The specific surface area and porosity distribution characteristics of the hybrid were further explored by the N₂ adsorption/desorption isotherms in Fig. 5. The porous structure of Ni/NiO/RGO hybrid can be demonstrated by the hysteresis loops in Fig. 5(c). The curve in Fig. 5(d) displays a narrow pore-size distribution at 1.76 nm and a broad pore-size distribution around 12.52 nm, implying that the hybrid essentially contains mesoporous with a minor fraction of microporous structure. The hybrid shows a specific surface area of 55.10 m² g⁻¹ and an average pore size of 10.25 nm. Nevertheless, the specific surface area and the average pore size of NiO are 42.05 m² g⁻¹ and 15.67 nm, respectively, exhibiting that the Ni/NiO/RGO hybrid shows a bigger surface area and better uniform pore size distribution, which is consistent with the SEM and TEM analysis results.
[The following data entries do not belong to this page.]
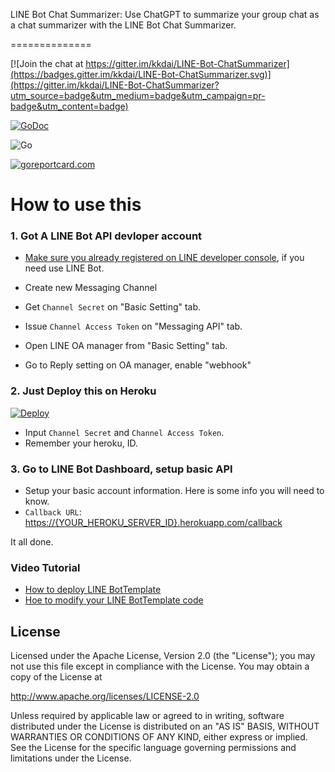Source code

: LINE Bot Chat Summarizer: Use ChatGPT to summarize your group chat as a chat summarizer with the LINE Bot Chat Summarizer.

==============

[![Join the chat at https://gitter.im/kkdai/LINE-Bot-ChatSummarizer](https://badges.gitter.im/kkdai/LINE-Bot-ChatSummarizer.svg)](https://gitter.im/kkdai/LINE-Bot-ChatSummarizer?utm_source=badge&utm_medium=badge&utm_campaign=pr-badge&utm_content=badge)

 [![GoDoc](https://godoc.org/github.com/kkdai/LINE-Bot-ChatSummarizer.svg?status.svg)](https://godoc.org/github.com/kkdai/LINE-Bot-ChatSummarizer)  

 ![Go](https://github.com/kkdai/LINE-Bot-ChatSummarizer/workflows/Go/badge.svg)

[![goreportcard.com](https://goreportcard.com/badge/github.com/kkdai/LINE-Bot-ChatSummarizer)](https://goreportcard.com/report/github.com/kkdai/LineBotTemplate)

How to use this
=============

### 1. Got A LINE Bot API devloper account

- [Make sure you already registered on LINE developer console](https://developers.line.biz/console/), if you need use LINE Bot.

- Create new Messaging Channel
- Get `Channel Secret` on "Basic Setting" tab.
- Issue `Channel Access Token` on "Messaging API" tab.
- Open LINE OA manager from "Basic Setting" tab.
- Go to Reply setting on OA manager, enable "webhook"

### 2. Just Deploy this on Heroku

[![Deploy](https://www.herokucdn.com/deploy/button.svg)](https://heroku.com/deploy)

- Input `Channel Secret` and `Channel Access Token`.
- Remember your heroku, ID.

### 3. Go to LINE Bot Dashboard, setup basic API

- Setup your basic account information. Here is some info you will need to know.
- `Callback URL`: <https://{YOUR_HEROKU_SERVER_ID}.herokuapp.com/callback>

It all done.

### Video Tutorial

- [How to deploy LINE BotTemplate](https://www.youtube.com/watch?v=0BIknEz1f8k)
- [Hoe to modify your LINE BotTemplate code](https://www.youtube.com/watch?v=ckij73sIRik)

License
---------------

Licensed under the Apache License, Version 2.0 (the "License");
you may not use this file except in compliance with the License.
You may obtain a copy of the License at

<http://www.apache.org/licenses/LICENSE-2.0>

Unless required by applicable law or agreed to in writing, software
distributed under the License is distributed on an "AS IS" BASIS,
WITHOUT WARRANTIES OR CONDITIONS OF ANY KIND, either express or implied.
See the License for the specific language governing permissions and
limitations under the License.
That is valuable for the supercapacitor applications to work for a high performance electrode.

Fig. 5 N₂ adsorption/desorption isotherms and pore size distribution curve of NiO (a and b) and Ni/NiO/RGO hybrid (c and d).

The electrochemical performances of Ni/NiO/RGO hybrid as electrode materials for supercapacitors were evaluated by cyclic voltammetry (CV), chronopotentiometry and electrochemical impedance spectroscopy (EIS).

Fig. 6 shows the CV curves of Ni/NiO/RGO hybrid and bare NiO at a scan rate of 10 mV s⁻¹. It can be seen that each CV curve exhibits a pair of strong redox peaks, indicating that the capacitance characteristic is mainly governed by pseudocapacitor behavior based on a fast redox process according to the following equation: NiO + OH⁻ ↔ NiOOH + e⁻.^62,63 It is also generally accepted that the area covered by the CV curves can be used to estimate the capacitance of a material.⁵⁴ As can be seen easily, the area under the CV curves for Ni/NiO/RGO hybrid is much larger than that of bare NiO, demonstrating the higher specific capacitance.

Fig. 6 CV curves of (a) NiO and (b) Ni/NiO/RGO hybrid at a scan rate of 10 mV s⁻¹.

Furthermore, it is observed that the onset potential of the oxidation peak of the Ni/NiO/RGO hybrid (0.35 V) shifts in the negative direction compared to that of the pristine NiO (0.37 V). The shift of the onset potential of oxidation peak exhibits that a decreased energy barrier would be required for the NiO → NiOOH reaction, which indicates the improvement in the reaction kinetics and the better electrochemical activities of the NiO.⁴⁶

Fig. 7 shows the CV curves of the Ni/NiO/RGO at scan rates ranging from 1 to 10 mV s⁻¹. Obviously, the symmetry of the CV curves is significantly distorted as the scan rate increases, which is caused by the kinetic irreversibility of the redox process.⁶⁴ In addition, as the scan rate increases, the oxidation peak shifts in the more positive directions and the reduction peak shifts in the more negative directions, which is mainly due to the limitation of the ion diffusion rate to satisfy electronic neutralization during the redox reaction.⁶⁵

Fig. 7 CV curves of Ni/NiO/RGO at scan rates of 1 mV s ⁻¹, 2 mV s⁻¹, 3 mV s⁻¹, 4 mV s⁻¹, 5 mV s⁻¹ and 10 mV s⁻¹ in 6 M KOH.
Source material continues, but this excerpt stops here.